Collected data
══════════════════════════════

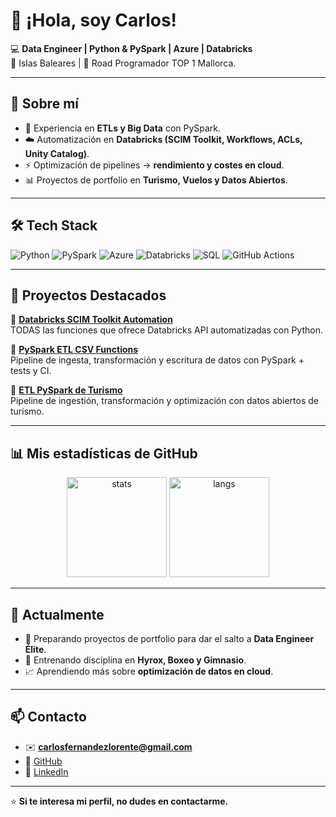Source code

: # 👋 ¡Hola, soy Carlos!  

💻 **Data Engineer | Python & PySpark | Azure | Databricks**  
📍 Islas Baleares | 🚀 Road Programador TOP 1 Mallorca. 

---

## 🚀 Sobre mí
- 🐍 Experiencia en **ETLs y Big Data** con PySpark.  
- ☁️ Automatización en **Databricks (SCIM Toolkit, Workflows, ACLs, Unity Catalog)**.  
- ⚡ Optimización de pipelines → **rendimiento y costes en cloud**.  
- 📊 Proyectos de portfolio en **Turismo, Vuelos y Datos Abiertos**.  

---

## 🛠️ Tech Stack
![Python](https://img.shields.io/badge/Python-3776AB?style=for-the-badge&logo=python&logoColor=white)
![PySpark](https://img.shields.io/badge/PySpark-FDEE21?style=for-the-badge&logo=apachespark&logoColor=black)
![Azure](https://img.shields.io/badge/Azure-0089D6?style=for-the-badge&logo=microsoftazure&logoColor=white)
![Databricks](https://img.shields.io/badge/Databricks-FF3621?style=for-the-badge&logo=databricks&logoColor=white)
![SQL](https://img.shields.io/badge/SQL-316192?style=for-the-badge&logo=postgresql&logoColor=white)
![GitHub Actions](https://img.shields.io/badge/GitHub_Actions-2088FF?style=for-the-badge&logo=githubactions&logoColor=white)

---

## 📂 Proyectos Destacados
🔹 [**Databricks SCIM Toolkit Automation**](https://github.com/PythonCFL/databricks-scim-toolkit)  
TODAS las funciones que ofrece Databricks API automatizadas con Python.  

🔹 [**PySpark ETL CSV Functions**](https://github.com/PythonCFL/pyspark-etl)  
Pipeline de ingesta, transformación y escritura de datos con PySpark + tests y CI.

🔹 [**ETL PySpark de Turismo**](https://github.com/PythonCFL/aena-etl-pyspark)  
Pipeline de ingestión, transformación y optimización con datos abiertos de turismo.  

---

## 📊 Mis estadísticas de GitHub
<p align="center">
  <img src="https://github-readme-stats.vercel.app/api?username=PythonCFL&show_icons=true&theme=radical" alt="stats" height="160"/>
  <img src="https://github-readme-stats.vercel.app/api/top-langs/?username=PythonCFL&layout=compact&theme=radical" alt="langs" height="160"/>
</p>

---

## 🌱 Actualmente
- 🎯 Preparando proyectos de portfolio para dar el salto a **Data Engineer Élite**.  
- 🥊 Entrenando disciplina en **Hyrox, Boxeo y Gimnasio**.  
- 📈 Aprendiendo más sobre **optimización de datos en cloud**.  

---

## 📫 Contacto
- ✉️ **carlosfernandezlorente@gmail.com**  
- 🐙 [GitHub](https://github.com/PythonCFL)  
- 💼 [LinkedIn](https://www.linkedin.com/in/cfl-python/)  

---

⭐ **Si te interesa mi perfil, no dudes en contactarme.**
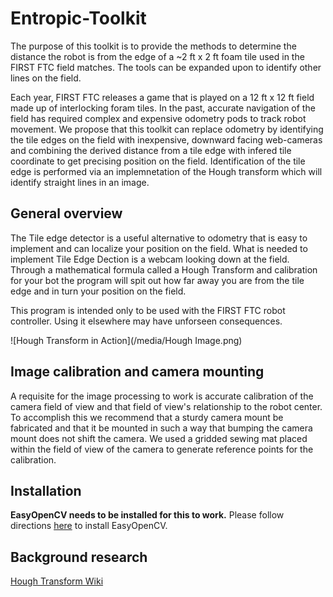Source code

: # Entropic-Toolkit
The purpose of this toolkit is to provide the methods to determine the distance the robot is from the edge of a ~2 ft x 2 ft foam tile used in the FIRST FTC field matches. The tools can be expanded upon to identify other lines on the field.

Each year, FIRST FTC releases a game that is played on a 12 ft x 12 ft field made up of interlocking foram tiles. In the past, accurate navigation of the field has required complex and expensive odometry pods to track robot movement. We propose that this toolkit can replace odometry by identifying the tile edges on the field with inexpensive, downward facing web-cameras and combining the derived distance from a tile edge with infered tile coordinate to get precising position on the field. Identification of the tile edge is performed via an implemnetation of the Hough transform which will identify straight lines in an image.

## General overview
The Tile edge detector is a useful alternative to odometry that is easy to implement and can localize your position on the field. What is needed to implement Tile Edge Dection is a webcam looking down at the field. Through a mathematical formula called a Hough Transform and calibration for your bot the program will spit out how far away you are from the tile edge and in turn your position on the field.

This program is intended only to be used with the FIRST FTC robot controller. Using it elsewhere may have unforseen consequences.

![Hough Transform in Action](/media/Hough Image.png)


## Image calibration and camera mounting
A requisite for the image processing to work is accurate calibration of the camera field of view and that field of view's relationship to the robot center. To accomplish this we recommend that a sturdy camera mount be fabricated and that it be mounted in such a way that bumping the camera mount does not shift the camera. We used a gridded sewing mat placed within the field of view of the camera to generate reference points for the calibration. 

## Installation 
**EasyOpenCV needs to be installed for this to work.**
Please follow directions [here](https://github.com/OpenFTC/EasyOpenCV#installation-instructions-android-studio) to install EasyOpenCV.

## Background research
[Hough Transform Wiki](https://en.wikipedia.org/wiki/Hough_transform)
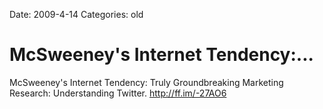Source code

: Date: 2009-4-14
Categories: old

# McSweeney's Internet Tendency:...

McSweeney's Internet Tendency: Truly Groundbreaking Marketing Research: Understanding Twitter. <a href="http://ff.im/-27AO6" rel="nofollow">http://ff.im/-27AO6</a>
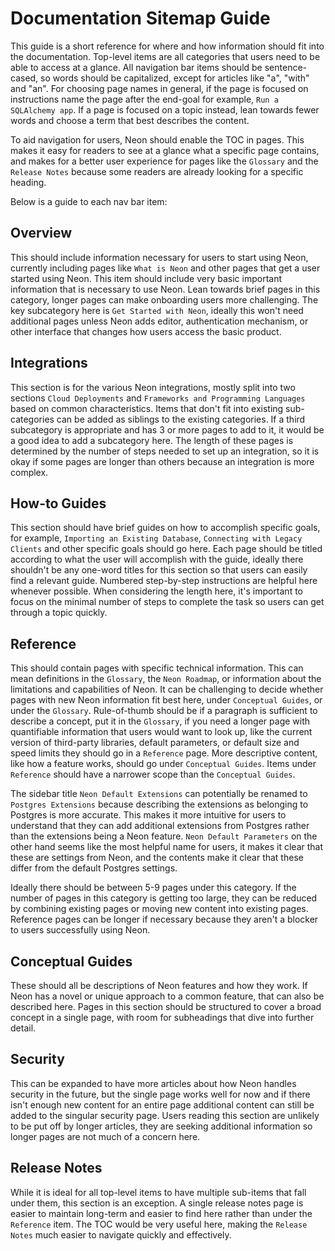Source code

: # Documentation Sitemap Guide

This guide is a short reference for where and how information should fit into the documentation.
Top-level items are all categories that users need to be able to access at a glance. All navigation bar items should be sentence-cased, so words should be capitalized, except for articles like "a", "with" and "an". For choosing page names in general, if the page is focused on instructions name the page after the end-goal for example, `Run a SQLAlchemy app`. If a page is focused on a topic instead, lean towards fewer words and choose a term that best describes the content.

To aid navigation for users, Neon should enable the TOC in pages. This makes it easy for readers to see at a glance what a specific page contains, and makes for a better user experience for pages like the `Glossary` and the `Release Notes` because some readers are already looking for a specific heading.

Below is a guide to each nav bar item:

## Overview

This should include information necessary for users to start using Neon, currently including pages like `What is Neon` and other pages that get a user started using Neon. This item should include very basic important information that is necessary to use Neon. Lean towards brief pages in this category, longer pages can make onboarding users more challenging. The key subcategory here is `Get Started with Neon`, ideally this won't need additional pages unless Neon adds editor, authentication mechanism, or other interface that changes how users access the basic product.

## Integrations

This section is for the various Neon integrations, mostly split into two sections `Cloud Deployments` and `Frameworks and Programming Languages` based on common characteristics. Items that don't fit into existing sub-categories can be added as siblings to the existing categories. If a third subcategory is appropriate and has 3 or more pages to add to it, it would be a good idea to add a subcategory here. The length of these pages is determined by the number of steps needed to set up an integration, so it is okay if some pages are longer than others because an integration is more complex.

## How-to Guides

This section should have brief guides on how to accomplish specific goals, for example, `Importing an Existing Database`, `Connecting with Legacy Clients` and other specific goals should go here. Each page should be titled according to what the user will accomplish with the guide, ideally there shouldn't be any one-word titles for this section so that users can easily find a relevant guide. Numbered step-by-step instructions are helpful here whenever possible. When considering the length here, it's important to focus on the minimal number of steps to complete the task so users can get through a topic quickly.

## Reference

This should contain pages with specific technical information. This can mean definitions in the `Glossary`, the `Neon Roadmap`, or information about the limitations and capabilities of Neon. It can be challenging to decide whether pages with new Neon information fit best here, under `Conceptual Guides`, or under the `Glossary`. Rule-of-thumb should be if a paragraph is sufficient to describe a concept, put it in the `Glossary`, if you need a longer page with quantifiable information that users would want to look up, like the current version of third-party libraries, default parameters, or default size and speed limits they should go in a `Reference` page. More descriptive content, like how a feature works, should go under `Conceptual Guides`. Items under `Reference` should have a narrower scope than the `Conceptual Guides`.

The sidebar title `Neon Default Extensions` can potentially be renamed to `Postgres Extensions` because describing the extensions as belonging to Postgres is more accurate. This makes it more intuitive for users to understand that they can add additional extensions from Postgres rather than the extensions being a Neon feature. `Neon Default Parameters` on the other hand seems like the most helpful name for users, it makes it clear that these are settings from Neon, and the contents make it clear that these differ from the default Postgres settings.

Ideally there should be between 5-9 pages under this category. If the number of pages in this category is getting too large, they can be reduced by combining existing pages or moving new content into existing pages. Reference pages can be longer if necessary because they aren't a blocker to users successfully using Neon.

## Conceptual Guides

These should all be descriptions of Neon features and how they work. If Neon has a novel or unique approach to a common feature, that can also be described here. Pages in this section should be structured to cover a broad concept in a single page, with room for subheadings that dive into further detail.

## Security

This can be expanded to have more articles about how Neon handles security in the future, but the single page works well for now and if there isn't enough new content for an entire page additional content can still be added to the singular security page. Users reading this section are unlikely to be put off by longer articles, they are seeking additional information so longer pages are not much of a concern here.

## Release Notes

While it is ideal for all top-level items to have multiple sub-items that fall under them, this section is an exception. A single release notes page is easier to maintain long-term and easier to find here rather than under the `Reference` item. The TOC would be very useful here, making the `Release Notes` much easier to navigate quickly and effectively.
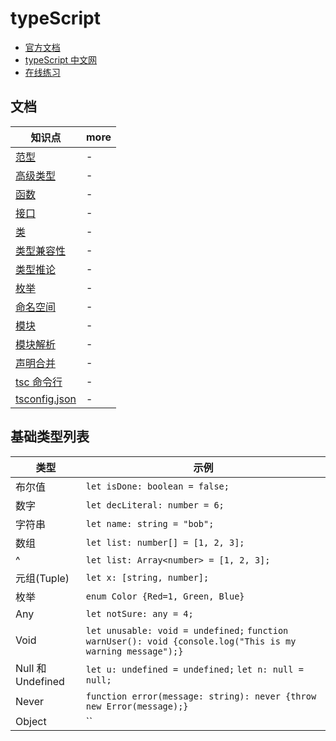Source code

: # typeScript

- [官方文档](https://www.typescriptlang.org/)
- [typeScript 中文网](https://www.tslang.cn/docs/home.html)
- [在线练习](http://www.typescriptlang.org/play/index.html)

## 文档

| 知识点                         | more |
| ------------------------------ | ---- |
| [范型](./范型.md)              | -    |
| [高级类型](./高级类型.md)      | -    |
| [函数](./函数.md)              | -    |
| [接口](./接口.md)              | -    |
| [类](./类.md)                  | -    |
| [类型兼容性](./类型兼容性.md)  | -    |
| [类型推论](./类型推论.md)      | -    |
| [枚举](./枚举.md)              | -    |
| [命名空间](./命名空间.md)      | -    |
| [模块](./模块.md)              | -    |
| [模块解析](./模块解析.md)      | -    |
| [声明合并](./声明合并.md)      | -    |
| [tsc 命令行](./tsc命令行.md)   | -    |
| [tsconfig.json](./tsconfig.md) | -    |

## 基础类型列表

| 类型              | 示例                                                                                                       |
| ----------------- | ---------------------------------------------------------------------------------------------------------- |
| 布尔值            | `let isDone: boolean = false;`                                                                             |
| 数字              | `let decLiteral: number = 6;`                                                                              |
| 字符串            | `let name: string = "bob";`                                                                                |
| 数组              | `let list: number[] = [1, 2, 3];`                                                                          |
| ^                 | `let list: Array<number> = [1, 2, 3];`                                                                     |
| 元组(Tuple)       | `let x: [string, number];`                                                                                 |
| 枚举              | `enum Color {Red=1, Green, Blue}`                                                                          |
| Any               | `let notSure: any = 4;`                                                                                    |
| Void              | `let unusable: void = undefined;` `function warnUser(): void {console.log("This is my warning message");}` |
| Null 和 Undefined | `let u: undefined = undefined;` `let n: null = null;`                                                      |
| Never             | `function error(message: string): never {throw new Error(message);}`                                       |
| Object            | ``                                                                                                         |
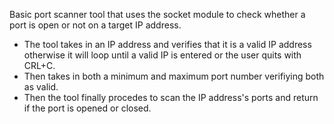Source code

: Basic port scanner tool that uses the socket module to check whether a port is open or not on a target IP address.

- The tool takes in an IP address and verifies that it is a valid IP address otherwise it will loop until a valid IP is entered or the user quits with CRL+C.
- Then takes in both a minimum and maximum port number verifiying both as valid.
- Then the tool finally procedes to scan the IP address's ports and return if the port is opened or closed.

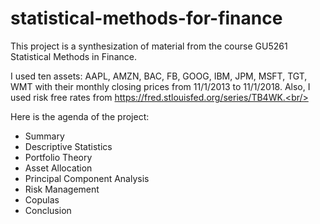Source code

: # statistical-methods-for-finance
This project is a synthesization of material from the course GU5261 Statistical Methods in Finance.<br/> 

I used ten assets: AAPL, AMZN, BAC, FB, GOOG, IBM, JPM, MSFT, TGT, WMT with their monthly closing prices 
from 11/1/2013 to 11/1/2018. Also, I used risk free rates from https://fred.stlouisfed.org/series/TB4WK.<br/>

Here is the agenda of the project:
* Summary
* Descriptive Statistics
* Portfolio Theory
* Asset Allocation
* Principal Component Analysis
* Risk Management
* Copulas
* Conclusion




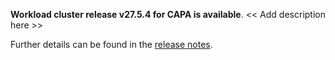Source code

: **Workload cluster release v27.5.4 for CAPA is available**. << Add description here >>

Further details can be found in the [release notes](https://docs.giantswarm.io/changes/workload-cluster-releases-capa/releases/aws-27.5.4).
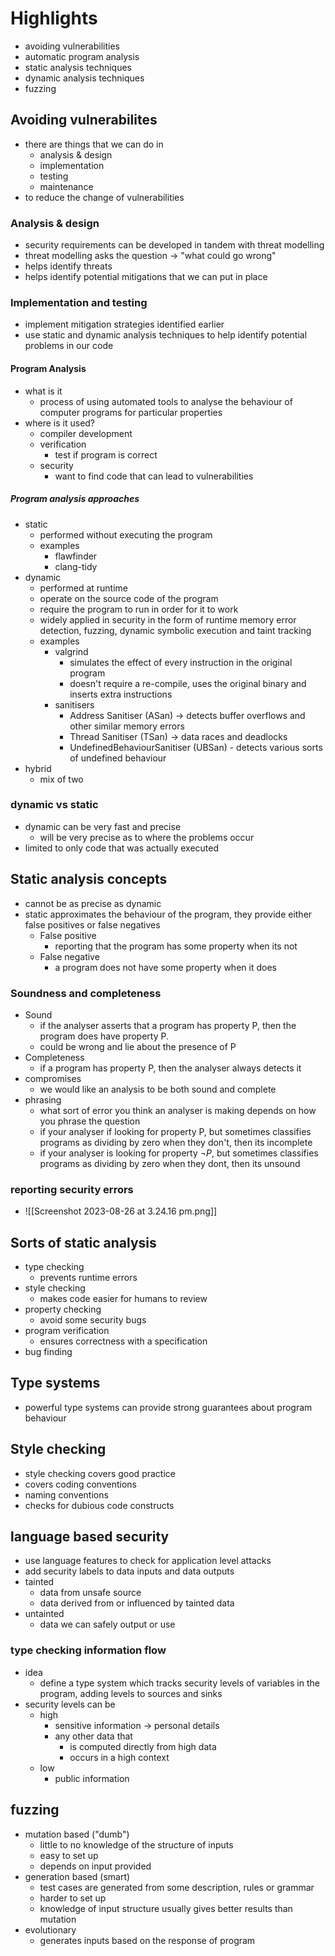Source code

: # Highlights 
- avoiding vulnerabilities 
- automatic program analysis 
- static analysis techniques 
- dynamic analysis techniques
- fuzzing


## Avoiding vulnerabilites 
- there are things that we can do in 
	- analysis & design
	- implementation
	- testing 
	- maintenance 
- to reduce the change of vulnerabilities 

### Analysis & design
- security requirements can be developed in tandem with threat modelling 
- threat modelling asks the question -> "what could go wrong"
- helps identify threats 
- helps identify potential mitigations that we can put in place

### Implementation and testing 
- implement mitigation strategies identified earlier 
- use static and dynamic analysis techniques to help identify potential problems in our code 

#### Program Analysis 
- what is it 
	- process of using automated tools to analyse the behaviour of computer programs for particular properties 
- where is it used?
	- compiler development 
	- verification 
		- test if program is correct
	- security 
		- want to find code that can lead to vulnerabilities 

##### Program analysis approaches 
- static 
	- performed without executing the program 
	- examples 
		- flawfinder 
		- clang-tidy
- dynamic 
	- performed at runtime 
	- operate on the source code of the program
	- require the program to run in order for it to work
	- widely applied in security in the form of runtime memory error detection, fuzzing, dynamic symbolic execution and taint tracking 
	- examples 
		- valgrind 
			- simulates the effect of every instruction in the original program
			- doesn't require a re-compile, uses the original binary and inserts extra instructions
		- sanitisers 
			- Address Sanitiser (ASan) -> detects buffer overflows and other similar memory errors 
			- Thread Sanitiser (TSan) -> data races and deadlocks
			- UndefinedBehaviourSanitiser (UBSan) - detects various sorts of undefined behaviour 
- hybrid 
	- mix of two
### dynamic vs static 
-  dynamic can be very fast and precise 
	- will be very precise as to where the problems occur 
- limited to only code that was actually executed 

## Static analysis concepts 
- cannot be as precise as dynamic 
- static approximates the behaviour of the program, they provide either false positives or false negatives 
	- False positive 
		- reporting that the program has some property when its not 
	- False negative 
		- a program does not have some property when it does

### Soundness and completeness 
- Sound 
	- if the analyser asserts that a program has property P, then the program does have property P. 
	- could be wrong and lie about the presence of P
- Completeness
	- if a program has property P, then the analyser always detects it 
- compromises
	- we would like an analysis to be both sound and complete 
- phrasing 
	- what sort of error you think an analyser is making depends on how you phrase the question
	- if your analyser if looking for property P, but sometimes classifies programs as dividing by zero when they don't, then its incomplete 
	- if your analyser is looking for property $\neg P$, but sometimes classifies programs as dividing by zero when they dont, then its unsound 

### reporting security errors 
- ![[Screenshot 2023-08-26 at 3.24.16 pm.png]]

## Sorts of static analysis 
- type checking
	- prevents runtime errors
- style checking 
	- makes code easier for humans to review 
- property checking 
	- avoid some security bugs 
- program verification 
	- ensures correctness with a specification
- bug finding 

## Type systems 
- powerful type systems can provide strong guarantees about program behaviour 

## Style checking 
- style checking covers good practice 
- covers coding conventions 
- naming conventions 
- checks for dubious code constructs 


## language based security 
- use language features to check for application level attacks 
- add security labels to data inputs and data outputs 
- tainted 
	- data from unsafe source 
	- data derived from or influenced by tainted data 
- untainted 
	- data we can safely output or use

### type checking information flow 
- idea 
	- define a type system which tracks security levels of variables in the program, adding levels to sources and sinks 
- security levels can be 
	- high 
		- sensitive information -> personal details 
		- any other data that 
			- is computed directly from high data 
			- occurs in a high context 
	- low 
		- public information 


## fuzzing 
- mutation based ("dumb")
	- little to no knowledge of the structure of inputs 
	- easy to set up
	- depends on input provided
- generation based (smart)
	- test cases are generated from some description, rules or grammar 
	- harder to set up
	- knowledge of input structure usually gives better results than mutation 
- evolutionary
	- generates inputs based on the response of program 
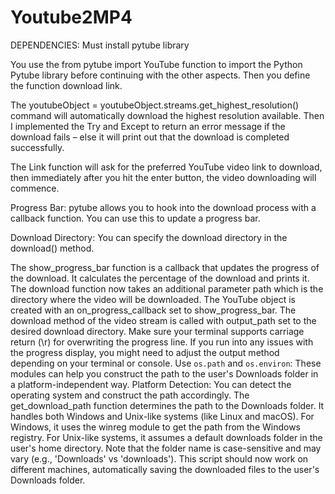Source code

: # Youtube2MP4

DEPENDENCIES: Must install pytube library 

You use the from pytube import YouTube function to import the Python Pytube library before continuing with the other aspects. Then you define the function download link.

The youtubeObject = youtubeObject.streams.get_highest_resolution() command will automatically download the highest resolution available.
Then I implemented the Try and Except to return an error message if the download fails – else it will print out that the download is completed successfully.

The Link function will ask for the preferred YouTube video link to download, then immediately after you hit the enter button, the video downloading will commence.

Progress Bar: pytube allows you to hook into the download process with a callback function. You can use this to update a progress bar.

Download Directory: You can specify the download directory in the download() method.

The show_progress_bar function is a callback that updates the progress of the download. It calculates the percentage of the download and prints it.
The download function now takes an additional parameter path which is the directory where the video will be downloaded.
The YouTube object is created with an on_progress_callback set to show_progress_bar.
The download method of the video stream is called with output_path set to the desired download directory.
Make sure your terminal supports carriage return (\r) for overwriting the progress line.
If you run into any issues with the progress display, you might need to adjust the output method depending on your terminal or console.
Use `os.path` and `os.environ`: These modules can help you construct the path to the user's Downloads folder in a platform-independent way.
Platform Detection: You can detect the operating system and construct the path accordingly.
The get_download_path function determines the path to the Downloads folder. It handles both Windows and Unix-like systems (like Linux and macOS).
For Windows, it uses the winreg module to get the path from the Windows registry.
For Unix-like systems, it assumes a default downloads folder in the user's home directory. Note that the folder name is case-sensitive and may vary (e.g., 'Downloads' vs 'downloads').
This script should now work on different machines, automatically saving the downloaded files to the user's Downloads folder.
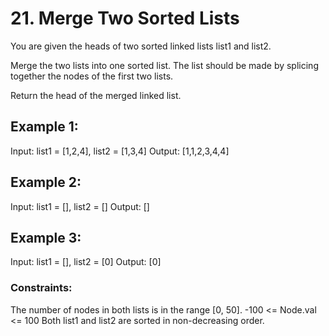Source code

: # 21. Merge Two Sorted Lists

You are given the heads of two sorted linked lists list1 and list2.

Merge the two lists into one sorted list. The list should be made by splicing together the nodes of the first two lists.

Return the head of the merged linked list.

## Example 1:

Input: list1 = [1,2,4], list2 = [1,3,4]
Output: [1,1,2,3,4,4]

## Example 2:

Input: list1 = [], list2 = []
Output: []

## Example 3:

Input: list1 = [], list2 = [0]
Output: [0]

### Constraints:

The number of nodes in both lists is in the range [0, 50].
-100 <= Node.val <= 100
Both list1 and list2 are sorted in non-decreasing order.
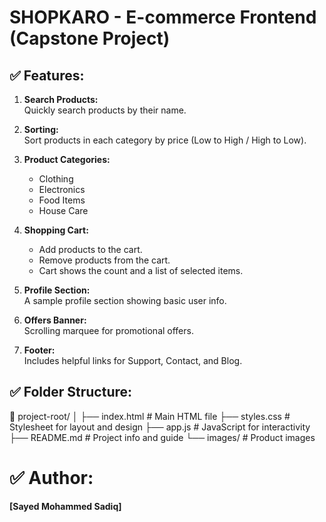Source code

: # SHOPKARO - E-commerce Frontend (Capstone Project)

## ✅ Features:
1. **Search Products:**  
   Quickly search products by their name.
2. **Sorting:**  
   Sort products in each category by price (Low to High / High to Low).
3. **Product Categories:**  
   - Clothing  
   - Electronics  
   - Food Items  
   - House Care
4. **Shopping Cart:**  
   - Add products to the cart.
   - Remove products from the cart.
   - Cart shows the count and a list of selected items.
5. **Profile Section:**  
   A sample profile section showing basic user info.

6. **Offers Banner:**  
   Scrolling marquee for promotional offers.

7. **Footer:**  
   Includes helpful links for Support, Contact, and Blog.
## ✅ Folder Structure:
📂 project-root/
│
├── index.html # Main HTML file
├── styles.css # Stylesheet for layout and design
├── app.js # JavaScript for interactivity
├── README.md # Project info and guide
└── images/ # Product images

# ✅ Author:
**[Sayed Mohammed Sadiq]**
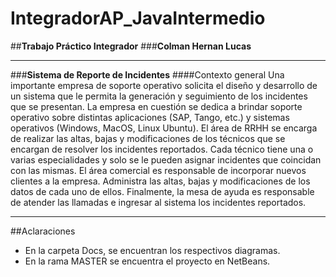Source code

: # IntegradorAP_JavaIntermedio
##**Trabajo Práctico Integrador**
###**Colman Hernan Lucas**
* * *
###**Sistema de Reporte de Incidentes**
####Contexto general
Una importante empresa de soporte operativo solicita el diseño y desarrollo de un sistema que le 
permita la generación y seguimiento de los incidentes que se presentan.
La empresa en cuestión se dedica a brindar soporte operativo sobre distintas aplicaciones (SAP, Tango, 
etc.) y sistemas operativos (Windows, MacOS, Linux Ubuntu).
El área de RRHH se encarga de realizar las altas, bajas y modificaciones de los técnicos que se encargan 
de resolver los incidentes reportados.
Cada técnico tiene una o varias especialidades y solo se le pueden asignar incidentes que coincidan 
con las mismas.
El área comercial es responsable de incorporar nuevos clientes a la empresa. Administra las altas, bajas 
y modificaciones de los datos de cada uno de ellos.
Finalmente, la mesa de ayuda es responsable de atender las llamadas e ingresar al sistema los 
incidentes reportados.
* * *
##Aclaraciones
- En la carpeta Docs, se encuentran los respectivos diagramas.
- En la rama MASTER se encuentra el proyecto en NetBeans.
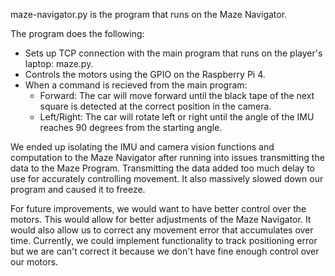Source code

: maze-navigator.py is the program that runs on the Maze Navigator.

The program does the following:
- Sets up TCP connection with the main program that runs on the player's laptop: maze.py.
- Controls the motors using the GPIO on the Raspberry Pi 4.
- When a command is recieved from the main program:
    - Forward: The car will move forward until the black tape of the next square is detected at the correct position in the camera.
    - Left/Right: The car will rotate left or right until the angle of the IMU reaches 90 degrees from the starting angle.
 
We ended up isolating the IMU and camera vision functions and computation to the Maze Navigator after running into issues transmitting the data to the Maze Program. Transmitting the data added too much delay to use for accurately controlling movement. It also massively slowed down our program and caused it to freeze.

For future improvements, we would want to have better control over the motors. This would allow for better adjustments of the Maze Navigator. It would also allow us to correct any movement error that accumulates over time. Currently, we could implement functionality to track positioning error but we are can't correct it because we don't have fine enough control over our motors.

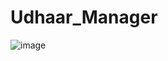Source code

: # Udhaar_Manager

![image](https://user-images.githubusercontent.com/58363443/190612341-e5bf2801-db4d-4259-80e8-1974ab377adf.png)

══════════════════════════════

WHAT TO PRODUCE —
Among the records above, locate the line containing "- generates inputs" and the line containing "Download Directory: You", then transcribe exactly the lines starting at the first and ending at the second, with no pictures.

WRITTEN RESPONSE —
	- generates inputs based on the response of program 
Source code

: # Youtube2MP4

DEPENDENCIES: Must install pytube library 

You use the from pytube import YouTube function to import the Python Pytube library before continuing with the other aspects. Then you define the function download link.

The youtubeObject = youtubeObject.streams.get_highest_resolution() command will automatically download the highest resolution available.
Then I implemented the Try and Except to return an error message if the download fails – else it will print out that the download is completed successfully.

The Link function will ask for the preferred YouTube video link to download, then immediately after you hit the enter button, the video downloading will commence.

Progress Bar: pytube allows you to hook into the download process with a callback function. You can use this to update a progress bar.

Download Directory: You can specify the download directory in the download() method.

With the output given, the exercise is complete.